Task to complete:
Retype the listing exactly, with no images.

::::::

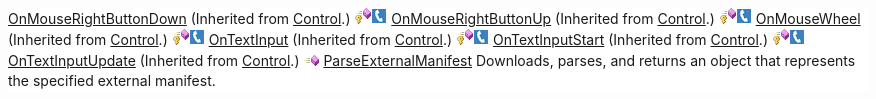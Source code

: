 <td><a href="https://msdn.microsoft.com/en-us/library/ee652650(v=vs.90)">OnMouseRightButtonDown</a></td>
<td>(Inherited from <a href="https://msdn.microsoft.com/en-us/library/ms609826(v=vs.90)">Control</a>.)</td>
</tr>
<tr class="even">
<td><img src="images/Dd565996.protmethod(en-us,VS.90).gif" title="Protected method" alt="Protected method" /><img src="images/Ff728271.slMobile(en-us,VS.90).gif" title="Supported by Silverlight for Windows Phone" alt="Supported by Silverlight for Windows Phone" /></td>
<td><a href="https://msdn.microsoft.com/en-us/library/ee653024(v=vs.90)">OnMouseRightButtonUp</a></td>
<td>(Inherited from <a href="https://msdn.microsoft.com/en-us/library/ms609826(v=vs.90)">Control</a>.)</td>
</tr>
<tr class="odd">
<td><img src="images/Dd565996.protmethod(en-us,VS.90).gif" title="Protected method" alt="Protected method" /><img src="images/Ff728271.slMobile(en-us,VS.90).gif" title="Supported by Silverlight for Windows Phone" alt="Supported by Silverlight for Windows Phone" /></td>
<td><a href="https://msdn.microsoft.com/en-us/library/dd699479(v=vs.90)">OnMouseWheel</a></td>
<td>(Inherited from <a href="https://msdn.microsoft.com/en-us/library/ms609826(v=vs.90)">Control</a>.)</td>
</tr>
<tr class="even">
<td><img src="images/Dd565996.protmethod(en-us,VS.90).gif" title="Protected method" alt="Protected method" /><img src="images/Ff728271.slMobile(en-us,VS.90).gif" title="Supported by Silverlight for Windows Phone" alt="Supported by Silverlight for Windows Phone" /></td>
<td><a href="https://msdn.microsoft.com/en-us/library/ee478107(v=vs.90)">OnTextInput</a></td>
<td>(Inherited from <a href="https://msdn.microsoft.com/en-us/library/ms609826(v=vs.90)">Control</a>.)</td>
</tr>
<tr class="odd">
<td><img src="images/Dd565996.protmethod(en-us,VS.90).gif" title="Protected method" alt="Protected method" /><img src="images/Ff728271.slMobile(en-us,VS.90).gif" title="Supported by Silverlight for Windows Phone" alt="Supported by Silverlight for Windows Phone" /></td>
<td><a href="https://msdn.microsoft.com/en-us/library/ee652929(v=vs.90)">OnTextInputStart</a></td>
<td>(Inherited from <a href="https://msdn.microsoft.com/en-us/library/ms609826(v=vs.90)">Control</a>.)</td>
</tr>
<tr class="even">
<td><img src="images/Dd565996.protmethod(en-us,VS.90).gif" title="Protected method" alt="Protected method" /><img src="images/Ff728271.slMobile(en-us,VS.90).gif" title="Supported by Silverlight for Windows Phone" alt="Supported by Silverlight for Windows Phone" /></td>
<td><a href="https://msdn.microsoft.com/en-us/library/ee652881(v=vs.90)">OnTextInputUpdate</a></td>
<td>(Inherited from <a href="https://msdn.microsoft.com/en-us/library/ms609826(v=vs.90)">Control</a>.)</td>
</tr>
<tr class="odd">
<td><img src="images/Dd565996.pubmethod(en-us,VS.90).gif" title="Public method" alt="Public method" /></td>
<td><a href="smoothstreamingmediaelement-parseexternalmanifest-method-microsoft-web-media-smoothstreaming_1.md">ParseExternalManifest</a></td>
<td>Downloads, parses, and returns an object that represents the specified external manifest.</td>
</tr>
<tr class="even">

::::::

Response below:
Source code

: <td><a href="https://msdn.microsoft.com/en-us/library/ee652650(v=vs.90)">OnMouseRightButtonDown</a></td>
<td>(Inherited from <a href="https://msdn.microsoft.com/en-us/library/ms609826(v=vs.90)">Control</a>.)</td>
</tr>
<tr class="even">
<td><img src="images/Dd565996.protmethod(en-us,VS.90).gif" title="Protected method" alt="Protected method" /><img src="images/Ff728271.slMobile(en-us,VS.90).gif" title="Supported by Silverlight for Windows Phone" alt="Supported by Silverlight for Windows Phone" /></td>
<td><a href="https://msdn.microsoft.com/en-us/library/ee653024(v=vs.90)">OnMouseRightButtonUp</a></td>
<td>(Inherited from <a href="https://msdn.microsoft.com/en-us/library/ms609826(v=vs.90)">Control</a>.)</td>
</tr>
<tr class="odd">
<td><img src="images/Dd565996.protmethod(en-us,VS.90).gif" title="Protected method" alt="Protected method" /><img src="images/Ff728271.slMobile(en-us,VS.90).gif" title="Supported by Silverlight for Windows Phone" alt="Supported by Silverlight for Windows Phone" /></td>
<td><a href="https://msdn.microsoft.com/en-us/library/dd699479(v=vs.90)">OnMouseWheel</a></td>
<td>(Inherited from <a href="https://msdn.microsoft.com/en-us/library/ms609826(v=vs.90)">Control</a>.)</td>
</tr>
<tr class="even">
<td><img src="images/Dd565996.protmethod(en-us,VS.90).gif" title="Protected method" alt="Protected method" /><img src="images/Ff728271.slMobile(en-us,VS.90).gif" title="Supported by Silverlight for Windows Phone" alt="Supported by Silverlight for Windows Phone" /></td>
<td><a href="https://msdn.microsoft.com/en-us/library/ee478107(v=vs.90)">OnTextInput</a></td>
<td>(Inherited from <a href="https://msdn.microsoft.com/en-us/library/ms609826(v=vs.90)">Control</a>.)</td>
</tr>
<tr class="odd">
<td><img src="images/Dd565996.protmethod(en-us,VS.90).gif" title="Protected method" alt="Protected method" /><img src="images/Ff728271.slMobile(en-us,VS.90).gif" title="Supported by Silverlight for Windows Phone" alt="Supported by Silverlight for Windows Phone" /></td>
<td><a href="https://msdn.microsoft.com/en-us/library/ee652929(v=vs.90)">OnTextInputStart</a></td>
<td>(Inherited from <a href="https://msdn.microsoft.com/en-us/library/ms609826(v=vs.90)">Control</a>.)</td>
</tr>
<tr class="even">
<td><img src="images/Dd565996.protmethod(en-us,VS.90).gif" title="Protected method" alt="Protected method" /><img src="images/Ff728271.slMobile(en-us,VS.90).gif" title="Supported by Silverlight for Windows Phone" alt="Supported by Silverlight for Windows Phone" /></td>
<td><a href="https://msdn.microsoft.com/en-us/library/ee652881(v=vs.90)">OnTextInputUpdate</a></td>
<td>(Inherited from <a href="https://msdn.microsoft.com/en-us/library/ms609826(v=vs.90)">Control</a>.)</td>
</tr>
<tr class="odd">
<td><img src="images/Dd565996.pubmethod(en-us,VS.90).gif" title="Public method" alt="Public method" /></td>
<td><a href="smoothstreamingmediaelement-parseexternalmanifest-method-microsoft-web-media-smoothstreaming_1.md">ParseExternalManifest</a></td>
<td>Downloads, parses, and returns an object that represents the specified external manifest.</td>
</tr>
<tr class="even">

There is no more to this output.